Records provided Block Start
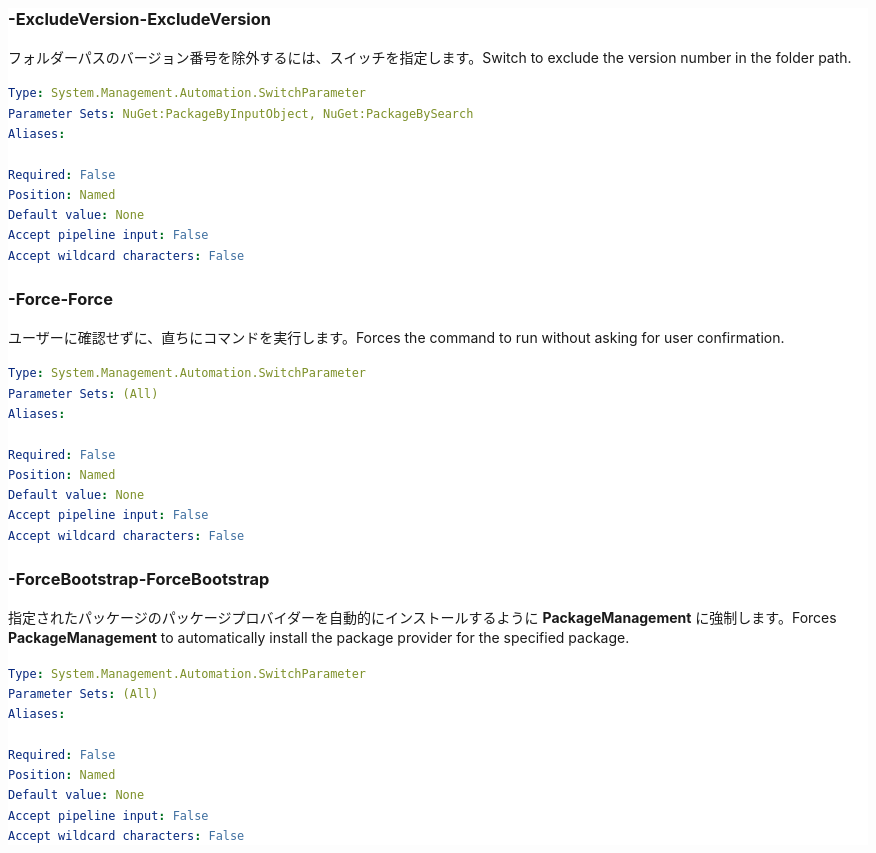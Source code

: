 ### <span data-ttu-id="9e554-141">-ExcludeVersion</span><span class="sxs-lookup"><span data-stu-id="9e554-141">-ExcludeVersion</span></span>

<span data-ttu-id="9e554-142">フォルダーパスのバージョン番号を除外するには、スイッチを指定します。</span><span class="sxs-lookup"><span data-stu-id="9e554-142">Switch to exclude the version number in the folder path.</span></span>

```yaml
Type: System.Management.Automation.SwitchParameter
Parameter Sets: NuGet:PackageByInputObject, NuGet:PackageBySearch
Aliases:

Required: False
Position: Named
Default value: None
Accept pipeline input: False
Accept wildcard characters: False
```

### <span data-ttu-id="9e554-143">-Force</span><span class="sxs-lookup"><span data-stu-id="9e554-143">-Force</span></span>

<span data-ttu-id="9e554-144">ユーザーに確認せずに、直ちにコマンドを実行します。</span><span class="sxs-lookup"><span data-stu-id="9e554-144">Forces the command to run without asking for user confirmation.</span></span>

```yaml
Type: System.Management.Automation.SwitchParameter
Parameter Sets: (All)
Aliases:

Required: False
Position: Named
Default value: None
Accept pipeline input: False
Accept wildcard characters: False
```

### <span data-ttu-id="9e554-145">-ForceBootstrap</span><span class="sxs-lookup"><span data-stu-id="9e554-145">-ForceBootstrap</span></span>

<span data-ttu-id="9e554-146">指定されたパッケージのパッケージプロバイダーを自動的にインストールするように **PackageManagement** に強制します。</span><span class="sxs-lookup"><span data-stu-id="9e554-146">Forces **PackageManagement** to automatically install the package provider for the specified package.</span></span>

```yaml
Type: System.Management.Automation.SwitchParameter
Parameter Sets: (All)
Aliases:

Required: False
Position: Named
Default value: None
Accept pipeline input: False
Accept wildcard characters: False
```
Records provided Block End
**Task:** Where a line of the data holds "Forces", show that line.

**Answer to this problem:**
<span data-ttu-id="9e554-144">ユーザーに確認せずに、直ちにコマンドを実行します。</span><span class="sxs-lookup"><span data-stu-id="9e554-144">Forces the command to run without asking for user confirmation.</span></span>
<span data-ttu-id="9e554-146">指定されたパッケージのパッケージプロバイダーを自動的にインストールするように **PackageManagement** に強制します。</span><span class="sxs-lookup"><span data-stu-id="9e554-146">Forces **PackageManagement** to automatically install the package provider for the specified package.</span></span>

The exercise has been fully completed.